Record by record, give the entire listing again exactly.

→ **Material for this task**:
====

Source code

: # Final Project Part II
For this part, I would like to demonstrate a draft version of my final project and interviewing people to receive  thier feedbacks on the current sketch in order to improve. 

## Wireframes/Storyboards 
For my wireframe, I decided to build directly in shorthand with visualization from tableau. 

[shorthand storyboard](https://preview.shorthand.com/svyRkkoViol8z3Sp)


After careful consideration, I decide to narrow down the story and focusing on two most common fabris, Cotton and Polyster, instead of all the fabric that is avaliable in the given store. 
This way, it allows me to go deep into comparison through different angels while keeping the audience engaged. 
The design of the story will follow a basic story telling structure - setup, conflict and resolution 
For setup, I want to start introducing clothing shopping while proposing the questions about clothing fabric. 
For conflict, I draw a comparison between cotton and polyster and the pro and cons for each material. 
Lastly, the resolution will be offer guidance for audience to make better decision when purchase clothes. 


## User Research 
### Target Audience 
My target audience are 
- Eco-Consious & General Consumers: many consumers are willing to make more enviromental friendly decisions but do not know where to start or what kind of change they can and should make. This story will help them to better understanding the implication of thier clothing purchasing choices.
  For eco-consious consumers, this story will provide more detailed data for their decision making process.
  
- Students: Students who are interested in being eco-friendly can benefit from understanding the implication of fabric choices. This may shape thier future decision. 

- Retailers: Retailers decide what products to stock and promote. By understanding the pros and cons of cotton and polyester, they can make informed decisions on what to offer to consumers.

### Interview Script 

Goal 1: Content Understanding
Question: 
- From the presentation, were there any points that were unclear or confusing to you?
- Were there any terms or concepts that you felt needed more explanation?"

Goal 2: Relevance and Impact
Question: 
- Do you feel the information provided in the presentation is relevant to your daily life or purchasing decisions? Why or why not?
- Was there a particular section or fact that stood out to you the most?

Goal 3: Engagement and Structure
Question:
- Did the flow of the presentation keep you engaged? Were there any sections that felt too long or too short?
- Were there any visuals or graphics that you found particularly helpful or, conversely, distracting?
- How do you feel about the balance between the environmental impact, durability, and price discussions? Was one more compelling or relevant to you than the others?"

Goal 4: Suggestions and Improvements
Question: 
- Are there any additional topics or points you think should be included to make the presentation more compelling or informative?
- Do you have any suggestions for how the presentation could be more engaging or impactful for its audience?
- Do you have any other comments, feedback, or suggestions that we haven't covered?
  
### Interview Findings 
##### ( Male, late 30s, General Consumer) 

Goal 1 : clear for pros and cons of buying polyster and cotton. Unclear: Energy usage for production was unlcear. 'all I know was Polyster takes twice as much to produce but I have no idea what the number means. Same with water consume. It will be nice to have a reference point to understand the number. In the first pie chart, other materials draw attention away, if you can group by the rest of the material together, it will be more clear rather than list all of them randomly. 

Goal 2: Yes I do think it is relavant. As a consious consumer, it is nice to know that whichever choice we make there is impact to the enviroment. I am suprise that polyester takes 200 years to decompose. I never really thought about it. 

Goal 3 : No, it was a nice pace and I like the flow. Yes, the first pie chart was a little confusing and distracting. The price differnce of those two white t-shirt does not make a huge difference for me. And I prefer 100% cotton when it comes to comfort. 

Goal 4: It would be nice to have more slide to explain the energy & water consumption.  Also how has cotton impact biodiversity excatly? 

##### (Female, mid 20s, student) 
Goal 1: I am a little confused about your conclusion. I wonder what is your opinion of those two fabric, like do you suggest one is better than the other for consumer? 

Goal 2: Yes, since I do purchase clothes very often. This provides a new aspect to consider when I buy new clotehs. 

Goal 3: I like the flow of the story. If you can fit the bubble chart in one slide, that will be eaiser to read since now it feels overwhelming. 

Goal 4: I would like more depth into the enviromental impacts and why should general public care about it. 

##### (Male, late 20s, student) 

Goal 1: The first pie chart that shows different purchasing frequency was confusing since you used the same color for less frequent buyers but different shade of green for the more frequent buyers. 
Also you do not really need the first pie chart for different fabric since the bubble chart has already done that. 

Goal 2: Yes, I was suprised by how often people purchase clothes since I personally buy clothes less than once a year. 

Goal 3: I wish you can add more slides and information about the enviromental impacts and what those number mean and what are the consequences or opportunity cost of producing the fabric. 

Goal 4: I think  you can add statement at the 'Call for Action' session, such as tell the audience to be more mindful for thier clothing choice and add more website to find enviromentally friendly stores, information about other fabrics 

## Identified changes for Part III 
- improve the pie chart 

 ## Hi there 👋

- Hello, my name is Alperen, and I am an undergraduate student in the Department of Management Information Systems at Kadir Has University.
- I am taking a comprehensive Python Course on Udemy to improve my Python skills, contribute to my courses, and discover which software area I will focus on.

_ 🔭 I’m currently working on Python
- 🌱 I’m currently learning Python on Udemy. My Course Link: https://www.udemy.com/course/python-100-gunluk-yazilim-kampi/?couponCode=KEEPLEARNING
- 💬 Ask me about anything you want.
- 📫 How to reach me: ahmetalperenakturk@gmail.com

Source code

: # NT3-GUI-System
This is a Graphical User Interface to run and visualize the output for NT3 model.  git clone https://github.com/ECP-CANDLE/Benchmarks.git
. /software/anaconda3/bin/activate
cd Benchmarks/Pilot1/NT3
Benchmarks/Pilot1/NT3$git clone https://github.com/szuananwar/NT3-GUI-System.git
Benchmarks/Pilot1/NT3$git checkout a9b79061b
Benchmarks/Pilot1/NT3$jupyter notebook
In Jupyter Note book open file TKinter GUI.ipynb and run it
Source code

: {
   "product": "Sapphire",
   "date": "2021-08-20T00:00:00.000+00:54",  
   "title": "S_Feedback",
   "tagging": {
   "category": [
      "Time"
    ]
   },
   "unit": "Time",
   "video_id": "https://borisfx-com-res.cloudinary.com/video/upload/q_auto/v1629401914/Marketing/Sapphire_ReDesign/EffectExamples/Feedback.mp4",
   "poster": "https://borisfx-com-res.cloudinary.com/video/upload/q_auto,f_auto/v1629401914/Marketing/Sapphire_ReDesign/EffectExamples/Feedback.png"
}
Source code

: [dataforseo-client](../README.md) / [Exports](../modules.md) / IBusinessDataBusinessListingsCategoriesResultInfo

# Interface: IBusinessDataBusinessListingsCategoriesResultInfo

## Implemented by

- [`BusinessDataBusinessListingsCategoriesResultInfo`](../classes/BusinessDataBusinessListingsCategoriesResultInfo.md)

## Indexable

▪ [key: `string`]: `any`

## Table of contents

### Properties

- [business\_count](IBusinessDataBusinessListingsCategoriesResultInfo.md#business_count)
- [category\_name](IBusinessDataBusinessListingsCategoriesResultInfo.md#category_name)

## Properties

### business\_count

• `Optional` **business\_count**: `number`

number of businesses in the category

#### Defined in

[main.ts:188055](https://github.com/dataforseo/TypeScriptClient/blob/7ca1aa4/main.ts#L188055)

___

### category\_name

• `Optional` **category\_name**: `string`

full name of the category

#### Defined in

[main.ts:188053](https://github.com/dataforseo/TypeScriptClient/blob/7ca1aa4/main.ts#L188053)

====

→ **Answer below**:
Source code

: # Final Project Part II
For this part, I would like to demonstrate a draft version of my final project and interviewing people to receive  thier feedbacks on the current sketch in order to improve. 

## Wireframes/Storyboards 
For my wireframe, I decided to build directly in shorthand with visualization from tableau. 

[shorthand storyboard](https://preview.shorthand.com/svyRkkoViol8z3Sp)


After careful consideration, I decide to narrow down the story and focusing on two most common fabris, Cotton and Polyster, instead of all the fabric that is avaliable in the given store. 
This way, it allows me to go deep into comparison through different angels while keeping the audience engaged. 
The design of the story will follow a basic story telling structure - setup, conflict and resolution 
For setup, I want to start introducing clothing shopping while proposing the questions about clothing fabric. 
For conflict, I draw a comparison between cotton and polyster and the pro and cons for each material. 
Lastly, the resolution will be offer guidance for audience to make better decision when purchase clothes. 


## User Research 
### Target Audience 
My target audience are 
- Eco-Consious & General Consumers: many consumers are willing to make more enviromental friendly decisions but do not know where to start or what kind of change they can and should make. This story will help them to better understanding the implication of thier clothing purchasing choices.
  For eco-consious consumers, this story will provide more detailed data for their decision making process.
  
- Students: Students who are interested in being eco-friendly can benefit from understanding the implication of fabric choices. This may shape thier future decision. 

- Retailers: Retailers decide what products to stock and promote. By understanding the pros and cons of cotton and polyester, they can make informed decisions on what to offer to consumers.

### Interview Script 

Goal 1: Content Understanding
Question: 
- From the presentation, were there any points that were unclear or confusing to you?
- Were there any terms or concepts that you felt needed more explanation?"

Goal 2: Relevance and Impact
Question: 
- Do you feel the information provided in the presentation is relevant to your daily life or purchasing decisions? Why or why not?
- Was there a particular section or fact that stood out to you the most?

Goal 3: Engagement and Structure
Question:
- Did the flow of the presentation keep you engaged? Were there any sections that felt too long or too short?
- Were there any visuals or graphics that you found particularly helpful or, conversely, distracting?
- How do you feel about the balance between the environmental impact, durability, and price discussions? Was one more compelling or relevant to you than the others?"

Goal 4: Suggestions and Improvements
Question: 
- Are there any additional topics or points you think should be included to make the presentation more compelling or informative?
- Do you have any suggestions for how the presentation could be more engaging or impactful for its audience?
- Do you have any other comments, feedback, or suggestions that we haven't covered?
  
### Interview Findings 
##### ( Male, late 30s, General Consumer) 

Goal 1 : clear for pros and cons of buying polyster and cotton. Unclear: Energy usage for production was unlcear. 'all I know was Polyster takes twice as much to produce but I have no idea what the number means. Same with water consume. It will be nice to have a reference point to understand the number. In the first pie chart, other materials draw attention away, if you can group by the rest of the material together, it will be more clear rather than list all of them randomly. 

Goal 2: Yes I do think it is relavant. As a consious consumer, it is nice to know that whichever choice we make there is impact to the enviroment. I am suprise that polyester takes 200 years to decompose. I never really thought about it. 

Goal 3 : No, it was a nice pace and I like the flow. Yes, the first pie chart was a little confusing and distracting. The price differnce of those two white t-shirt does not make a huge difference for me. And I prefer 100% cotton when it comes to comfort. 

Goal 4: It would be nice to have more slide to explain the energy & water consumption.  Also how has cotton impact biodiversity excatly? 

##### (Female, mid 20s, student) 
Goal 1: I am a little confused about your conclusion. I wonder what is your opinion of those two fabric, like do you suggest one is better than the other for consumer? 

Goal 2: Yes, since I do purchase clothes very often. This provides a new aspect to consider when I buy new clotehs. 

Goal 3: I like the flow of the story. If you can fit the bubble chart in one slide, that will be eaiser to read since now it feels overwhelming. 

Goal 4: I would like more depth into the enviromental impacts and why should general public care about it. 

##### (Male, late 20s, student) 

Goal 1: The first pie chart that shows different purchasing frequency was confusing since you used the same color for less frequent buyers but different shade of green for the more frequent buyers. 
Also you do not really need the first pie chart for different fabric since the bubble chart has already done that. 

Goal 2: Yes, I was suprised by how often people purchase clothes since I personally buy clothes less than once a year. 

Goal 3: I wish you can add more slides and information about the enviromental impacts and what those number mean and what are the consequences or opportunity cost of producing the fabric. 

Goal 4: I think  you can add statement at the 'Call for Action' session, such as tell the audience to be more mindful for thier clothing choice and add more website to find enviromentally friendly stores, information about other fabrics 

## Identified changes for Part III 
- improve the pie chart 

 ## Hi there 👋

- Hello, my name is Alperen, and I am an undergraduate student in the Department of Management Information Systems at Kadir Has University.
- I am taking a comprehensive Python Course on Udemy to improve my Python skills, contribute to my courses, and discover which software area I will focus on.

_ 🔭 I’m currently working on Python
- 🌱 I’m currently learning Python on Udemy. My Course Link: https://www.udemy.com/course/python-100-gunluk-yazilim-kampi/?couponCode=KEEPLEARNING
- 💬 Ask me about anything you want.
- 📫 How to reach me: ahmetalperenakturk@gmail.com

Source code

: # NT3-GUI-System
This is a Graphical User Interface to run and visualize the output for NT3 model.  git clone https://github.com/ECP-CANDLE/Benchmarks.git
. /software/anaconda3/bin/activate
cd Benchmarks/Pilot1/NT3
Benchmarks/Pilot1/NT3$git clone https://github.com/szuananwar/NT3-GUI-System.git
Benchmarks/Pilot1/NT3$git checkout a9b79061b
Benchmarks/Pilot1/NT3$jupyter notebook
In Jupyter Note book open file TKinter GUI.ipynb and run it
Source code

: {
   "product": "Sapphire",
   "date": "2021-08-20T00:00:00.000+00:54",  
   "title": "S_Feedback",
   "tagging": {
   "category": [
      "Time"
    ]
   },
   "unit": "Time",
   "video_id": "https://borisfx-com-res.cloudinary.com/video/upload/q_auto/v1629401914/Marketing/Sapphire_ReDesign/EffectExamples/Feedback.mp4",
   "poster": "https://borisfx-com-res.cloudinary.com/video/upload/q_auto,f_auto/v1629401914/Marketing/Sapphire_ReDesign/EffectExamples/Feedback.png"
}
Source code

: [dataforseo-client](../README.md) / [Exports](../modules.md) / IBusinessDataBusinessListingsCategoriesResultInfo

# Interface: IBusinessDataBusinessListingsCategoriesResultInfo

## Implemented by

- [`BusinessDataBusinessListingsCategoriesResultInfo`](../classes/BusinessDataBusinessListingsCategoriesResultInfo.md)

## Indexable

▪ [key: `string`]: `any`

## Table of contents

### Properties

- [business\_count](IBusinessDataBusinessListingsCategoriesResultInfo.md#business_count)
- [category\_name](IBusinessDataBusinessListingsCategoriesResultInfo.md#category_name)

## Properties

### business\_count

• `Optional` **business\_count**: `number`

number of businesses in the category

#### Defined in

[main.ts:188055](https://github.com/dataforseo/TypeScriptClient/blob/7ca1aa4/main.ts#L188055)

___

### category\_name

• `Optional` **category\_name**: `string`

full name of the category

#### Defined in

[main.ts:188053](https://github.com/dataforseo/TypeScriptClient/blob/7ca1aa4/main.ts#L188053)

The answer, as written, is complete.